Bioraffineria, Porto Torres |
“Matrìca ha costruito impianti primi al mondo, a partire da una tecnologia proprietaria sviluppata da Novamont, che utilizzano materie prime rinnovabili a basso impatto per ottenere bioprodotti ad alto valore aggiunto, in grado di trasformare problemi ambientali in opportunità di sviluppo sostenibile. Questi impianti creano ponti tra molti settori e catalizzano tecnologie integrate a crescente grado di innovatività. L’opportunità sta nel far diventare iniziative come questa progetti condivisi di rigenerazione territoriale, massimizzando il livello di integrazione e le ricadute”, spiega Catia Bastioli, amministratore delegato di Novamont. “La sfida per l’Italia è uscire dalla crisi facendo leva sui tanti casi virtuosi di economia circolare già presenti nel paese, promuovendo un nuovo modello di produzione e consumo orientato all’efficienza delle risorse, alla resilienza degli ecosistemi e al benessere delle persone. Il 2015, l’anno di Expo, del Green Act e della conferenza Onu di Parigi sul clima, è il momento giusto per lanciare questa sfida basata sulla saggia e proattiva valorizzazione delle risorse dei territori.”

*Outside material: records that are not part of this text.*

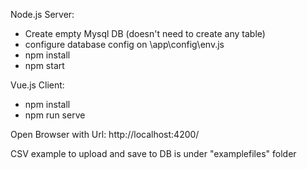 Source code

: Node.js Server: 

- Create empty Mysql DB (doesn't need to create any table)
- configure database config on \app\config\env.js
- npm install
- npm start

Vue.js Client: 

- npm install
- npm run serve


Open Browser with Url: http://localhost:4200/



CSV example to upload and save to DB is under "examplefiles" folder
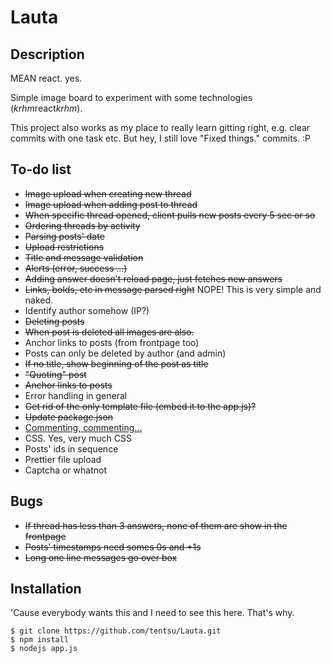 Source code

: # Lauta

## Description

MEAN react. yes.

Simple image board to experiment with some technologies (*krhm*react*krhm*).

This project also works as my place to really learn gitting right, e.g. clear commits with one task etc.
But hey, I still love "Fixed things." commits. :P


## To-do list

* <del>Image upload when creating new thread</del>
* <del>Image upload when adding post to thread</del>
* <del>When specific thread opened, client pulls new posts every 5 sec or so</del>
* <del>Ordering threads by activity</del>
* <del>Parsing posts' date</del>
* <del>Upload restrictions</del>
* <del>Title and message validation</del>
* <del>Alerts (error, success ...)</del>
* <del>Adding answer doesn't reload page, just fetches new answers</del>
* <del>Links, bolds, etc in message parsed right</del> NOPE! This is very simple and naked.
* Identify author somehow (IP?)
* <del>Deleting posts</del>
* <del>When post is deleted all images are also.</del>
* Anchor links to posts (from frontpage too)
* Posts can only be deleted by author (and admin)
* <del>If no title, show beginning of the post as title</del>
* <del>"Quoting" post</del>
* <del>Anchor links to posts</del>
* Error handling in general
* <del>Get rid of the only template file (embed it to the app.js)?</del>
* <del>Update package.json</del>
* <a href="https://github.com/johnpapa/angularjs-styleguide">Commenting, commenting... </a>
* CSS. Yes, very much CSS
* Posts' ids in sequence
* Prettier file upload
* Captcha or whatnot


## Bugs

* <del>If thread has less than 3 answers, none of them are show in the frontpage</del>
* <del>Posts' timestamps need somes 0s and +1s</del>
* <del>Long one line messages go over box</del>

## Installation

'Cause everybody wants this and I need to see this here. That's why.

    $ git clone https://github.com/tentsu/Lauta.git
    $ npm install
    $ nodejs app.js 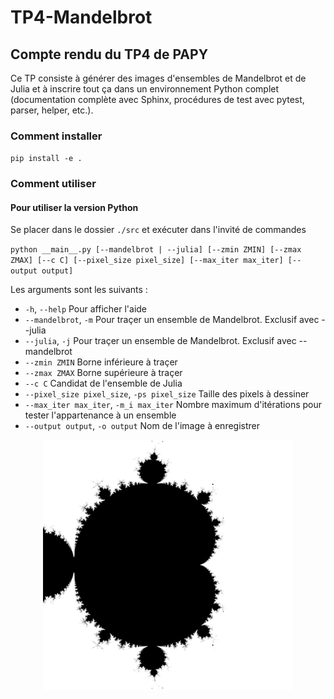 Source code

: # TP4-Mandelbrot
## Compte rendu du TP4 de PAPY
Ce TP consiste à générer des images d'ensembles de Mandelbrot et de Julia et à inscrire tout ça dans un environnement Python complet (documentation complète avec Sphinx, procédures de test avec pytest, parser, helper, etc.).

### Comment installer
`pip install -e .`

### Comment utiliser 

#### Pour utiliser la version Python 
Se placer dans le dossier `./src` et exécuter dans l'invité de commandes 

`python __main__.py [--mandelbrot | --julia] [--zmin ZMIN] [--zmax ZMAX] [--c C] [--pixel_size pixel_size] [--max_iter max_iter] [--output output]`

Les arguments sont les suivants : 
 * `-h`, `--help`            Pour afficher l'aide
 * `--mandelbrot`, `-m`      Pour traçer un ensemble de Mandelbrot. Exclusif avec --julia
 * `--julia`, `-j`          Pour traçer un ensemble de Mandelbrot. Exclusif avec --mandelbrot
 * `--zmin ZMIN`           Borne inférieure à traçer 
 * `--zmax ZMAX`           Borne supérieure à traçer
 * `--c C`                 Candidat de l'ensemble de Julia
 * `--pixel_size pixel_size`, `-ps pixel_size` Taille des pixels à dessiner
 * `--max_iter max_iter`, `-m_i max_iter` Nombre maximum d'itérations pour tester l'appartenance à un ensemble
 * `--output output`, `-o output` Nom de l'image à enregistrer

<p align="center"><img src="src/mandelbrot/results/fig_mandel.png" width="400" height="400"></p>
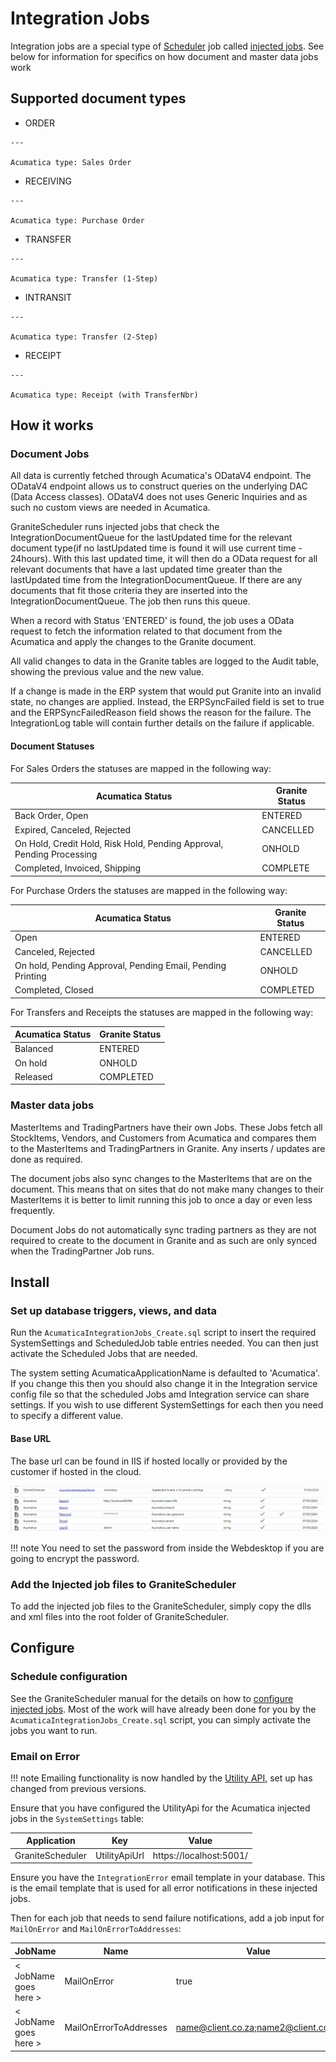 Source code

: # Integration Jobs

Integration jobs are a special type of [Scheduler](../../scheduler/manual.md) job called [injected jobs](../../scheduler/manual.md#injected-jobs-integration-jobs). 
See below for information for specifics on how document and master data jobs work

## Supported document types 
<div class="grid cards" markdown>

 -   ORDER

    ---

    Acumatica type: Sales Order

 -   RECEIVING

    ---

    Acumatica type: Purchase Order

 -   TRANSFER

    ---

    Acumatica type: Transfer (1-Step)

 -   INTRANSIT

    ---

    Acumatica type: Transfer (2-Step)

 -   RECEIPT

    ---

    Acumatica type: Receipt (with TransferNbr)

</div>

## How it works
### Document Jobs
All data is currently fetched through Acumatica's ODataV4 endpoint. The ODataV4 endpoint allows us to construct queries on the underlying DAC (Data Access classes). ODataV4 does not uses Generic Inquiries and as such no custom views are needed in Acumatica.

GraniteScheduler runs injected jobs that check the IntegrationDocumentQueue for the lastUpdated time for the relevant document type(if no lastUpdated time is found it will use current time - 24hours). With this last updated time, it will then do a OData request for all relevant documents that have a last updated time greater than the lastUpdated time from the IntegrationDocumentQueue. If there are any documents that fit those criteria they are inserted into the IntegrationDocumentQueue. The job then runs this queue.

When a record with Status 'ENTERED' is found, the job uses a OData request to fetch the information related to that document from the Acumatica and apply the changes to the Granite document. 

All valid changes to data in the Granite tables are logged to the Audit table, showing the previous value and the new value.

If a change is made in the ERP system that would put Granite into an invalid state, no changes are applied. Instead, the ERPSyncFailed field is set to true and the ERPSyncFailedReason field shows the reason for the failure. The IntegrationLog table will contain further details on the failure if applicable.

#### Document Statuses

For Sales Orders the statuses are mapped in the following way:

| Acumatica Status | Granite Status | 
|------------------|----------------|
| Back Order, Open | ENTERED |
| Expired, Canceled, Rejected | CANCELLED | 
| On Hold, Credit Hold, Risk Hold, Pending Approval, Pending Processing | ONHOLD |
| Completed, Invoiced, Shipping | COMPLETE |

For Purchase Orders the statuses are mapped in the following way:

| Acumatica Status | Granite Status | 
|------------------|----------------|
| Open | ENTERED |
| Canceled, Rejected | CANCELLED |
| On hold, Pending Approval, Pending Email, Pending Printing | ONHOLD |
| Completed, Closed | COMPLETED|

For Transfers and Receipts the statuses are mapped in the following way:

| Acumatica Status | Granite Status | 
|------------------|----------------|
| Balanced | ENTERED |
| On hold | ONHOLD |
| Released | COMPLETED|

### Master data jobs
MasterItems and TradingPartners have their own Jobs. These Jobs fetch all StockItems, Vendors, and Customers from  Acumatica and compares them to the MasterItems and TradingPartners in Granite. Any inserts / updates are done as required. 

The document jobs also sync changes to the MasterItems that are on the document. This means that on sites that do not make many changes to their MasterItems it is better to limit running this job to once a day or even less frequently. 

Document Jobs do not automatically sync trading partners as they are not required to create to the document in Granite and as such are only synced when the TradingPartner Job runs. 

## Install 

### Set up database triggers, views, and data

Run the `AcumaticaIntegrationJobs_Create.sql` script to insert the required SystemSettings and ScheduledJob table entries needed. 
You can then just activate the Scheduled Jobs that are needed. 

The system setting AcumaticaApplicationName is defaulted to 'Acumatica'. If you change this then you should also change it in the Integration service config file so that the scheduled Jobs amd Integration service can share settings. If you wish to use different SystemSettings for each then you need to specify a different value. 

#### Base URL

The base url can be found in IIS if hosted locally or provided by the customer if hosted in the cloud.

![ApplicationName](./acumatica-img/ApplicationName.PNG)
![SystemSettings](./acumatica-img/system-settings.PNG)

!!! note 
      You need to set the password from inside the Webdesktop if you are going to encrypt the password. 

### Add the Injected job files to GraniteScheduler
To add the injected job files to the GraniteScheduler, simply copy the dlls and xml files into the root folder of GraniteScheduler. 

## Configure

### Schedule configuration
See the GraniteScheduler manual for the details on how to [configure injected jobs](../../scheduler/manual.md#injected-jobs-integration-jobs).
Most of the work will have already been done for you by the `AcumaticaIntegrationJobs_Create.sql` script, you can simply activate the jobs you want to run.

### Email on Error

!!! note 
    Emailing functionality is now handled by the [Utility API](../../utility-api/index.md), set up has changed from previous versions.

Ensure that you have configured the UtilityApi for the Acumatica injected jobs in the `SystemSettings` table:

| Application | Key | Value |
|---|---|---|
|GraniteScheduler | UtilityApiUrl | https://localhost:5001/ |

Ensure you have the `IntegrationError` email template in your database. This is the email template that is used for all error notifications in these injected jobs. 

Then for each job that needs to send failure notifications, add a job input for `MailOnError` and `MailOnErrorToAddresses`:

| JobName | Name | Value |
| --- | --- | --- |
| < JobName goes here > | MailOnError | true |
| < JobName goes here > | MailOnErrorToAddresses | name@client.co.za;name2@client.co.za |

Dai lubrificanti alla cosmesi ecco le mille vite del cardo
Acido azelaico
Si presenta come un solido cristallino bianco, è utilizzato in processi di polimerizzazione, nella produzione di lubrificanti e nell’utilizzo in prodotti di farmacosmesi (per esempio per il trattamento dell’acne). È tra i costituenti di base delle bioplastiche.
Acido pelargonico
È utilizzato nel settore cosmetico, nella produzione di biolubrificanti, in quella di candeggianti e fragranze per alimenti. È anche un erbicida di origine naturale a spettro totale e come tale è utilizzato nella formulazione di fitosanitari.
Glicerina
Si presenta come liquido inodore e incolore ed è caratterizzata da un’elevata purezza. Viene utilizzata nella cosmesi (per esempio per saponi, oli essenziali e creme), in campo farmaceutico, nella preparazione di liquidi antigelo.
Miscela acidi C5-C9
Può essere utilizzata nella sintesi degli esteri, permettendo di ottenere basi per la formulazione di lubrificanti a elevatissime prestazioni, indispensabili per l’utilizzo in applicazioni aeronautiche.
Miscela di acidi grassi saturi
È una miscela di acidi grassi saturi che si presenta come un materiale ceroso, solido a temperatura ambiente. Tra le applicazioni: detergenza, cosmesi, produzione di candele, accelerante nella vulcanizzazione della gomma.